> _TASK GOAL_: Print, word for word, every line from the beginning of the listing up to and including the line with "What is a 5D". Pictures are to be excluded.

> _EXTRACTED INFORMATION_:
===============
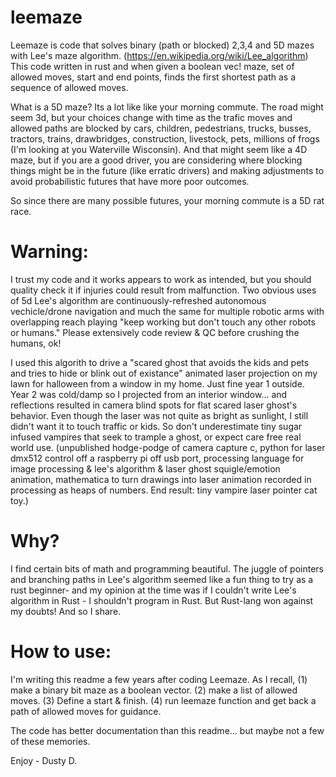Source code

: # leemaze
Leemaze is code that solves binary (path or blocked) 2,3,4 and 5D mazes with Lee's maze algorithm. (https://en.wikipedia.org/wiki/Lee_algorithm)   This code written in rust and when given a boolean vec! maze, set of allowed moves, start and end points, finds the first shortest path as a sequence of allowed moves. 

What is a 5D maze?  Its a lot like like your morning commute.  The road might seem 3d, but your choices change with time as the trafic
moves and allowed paths are blocked by cars,  children, pedestrians, trucks, busses, tractors, trains, drawbridges, construction, livestock, pets, millions of frogs (I'm looking at you Waterville Wisconsin).  And that might seem like a 4D maze, but if you are a good driver, you are considering where blocking things might be in the future (like erratic drivers) and making adjustments to avoid probabilistic futures that have more poor outcomes.  
 
So since there are many possible futures, your morning commute is a 5D rat race.  

# Warning:
I trust my code and it works appears to work as intended, but you should quality check it if injuries could result from malfunction.  Two obvious uses of 5d Lee's algorithm are continuously-refreshed autonomous vechicle/drone navigation and much the same for multiple robotic arms with overlapping reach playing "keep working but don't touch any other robots or humans."   Please extensively code review & QC before crushing the humans, ok!  

I used this algorith to drive a "scared ghost that avoids the kids and pets and tries to hide or blink out of existance" animated laser projection on my lawn for halloween from a window in my home.  Just fine year 1 outside.  Year 2 was cold/damp so I projected from an interior window... and reflections resulted in camera blind spots for flat scared laser ghost's behavior.  Even though the laser was not quite as bright as sunlight, I still didn't want it to touch traffic or kids.  So don't underestimate tiny sugar infused vampires that seek to trample a ghost, or expect care free real world use.  (unpublished hodge-podge of camera capture c, python for laser dmx512 control off a raspberry pi off usb port,  processing language for image processing & lee's algorithm & laser ghost squigle/emotion animation, mathematica to turn drawings into laser animation recorded in processing as heaps of numbers. End result: tiny vampire laser pointer cat toy.) 

# Why?  
I find certain bits of math and programming beautiful.  The juggle of pointers and branching paths in Lee's algorithm seemed like a
fun thing to try as a rust beginner- and my opinion at the time was if I couldn't write Lee's algorithm in Rust - I shouldn't program in Rust.  But Rust-lang won against my doubts!  And so I share.

# How to use:
I'm writing this readme a few years after coding Leemaze.  As I recall, (1) make a binary bit maze as a boolean vector.  (2) make a list of allowed moves. (3) Define a start & finish. (4) run leemaze function and get back a path of allowed moves for guidance.

The code has better documentation than this readme... but maybe not a few of these memories.

Enjoy - Dusty D.
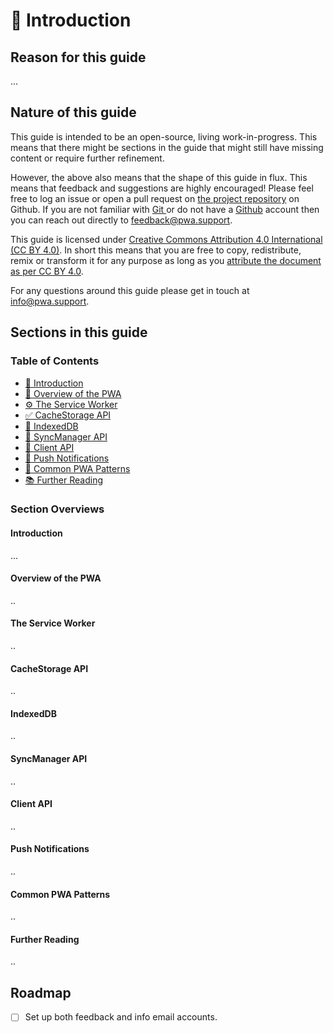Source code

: # 👋 Introduction

## Reason for this guide

...

## Nature of this guide

This guide is intended to be an open-source, living work-in-progress. This means that there might be sections in the guide that might still have missing content or require further refinement.

However, the above also means that the shape of this guide in flux. This means that feedback and suggestions are highly encouraged! Please feel free to log an issue or open a pull request on [the project repository](https://github.com/schalkventer/pwa-the-definitive-guide) on Github. If you are not familiar with [Git ](https://git-scm.com/)or do not have a [Github](https://github.com/) account then you can reach out directly to [feedback@pwa.support](mailto:feedback@pwa.support).

This guide is licensed under [Creative Commons Attribution 4.0 International \(CC BY 4.0\)](https://creativecommons.org/licenses/by/4.0/). In short this means that you are free to copy, redistribute, remix or transform it for any purpose as long as you [attribute   the document as per CC BY 4.0](https://creativecommons.org/licenses/by/4.0/#deed-conditions).

For any questions around this guide please get in touch at [info@pwa.support](mailto:info@pwa.support).

## Sections in this guide

### Table of Contents

* [👋 Introduction](./)
* [🔎 Overview of the PWA](overview-of-the-pwa.md)
* [⚙️ The Service Worker](the-service-worker.md)
* [✅ CacheStorage API](cachestorage-api.md)
* [💾 IndexedDB](indexeddb.md)
* [🔄 SyncManager API](syncmanager-api.md)
* [📡 Client API](client-api.md)
* [🔔 Push Notifications](push-notifications.md)
* [🎯 Common PWA Patterns](common-patterns.md)
* [📚 Further Reading](further-reading.md)

### Section Overviews

####  Introduction

...

#### Overview of the PWA

..

#### The Service Worker

..

#### CacheStorage API

..

#### IndexedDB

..

#### SyncManager API

..

#### Client API

..

#### Push Notifications

..

#### Common PWA Patterns

..

#### Further Reading

..

## Roadmap

* [ ] Set up both feedback and info email accounts.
===============
> _WRITTEN ANSWER_:
Source code

: # leemaze
Leemaze is code that solves binary (path or blocked) 2,3,4 and 5D mazes with Lee's maze algorithm. (https://en.wikipedia.org/wiki/Lee_algorithm)   This code written in rust and when given a boolean vec! maze, set of allowed moves, start and end points, finds the first shortest path as a sequence of allowed moves. 

What is a 5D maze?  Its a lot like like your morning commute.  The road might seem 3d, but your choices change with time as the trafic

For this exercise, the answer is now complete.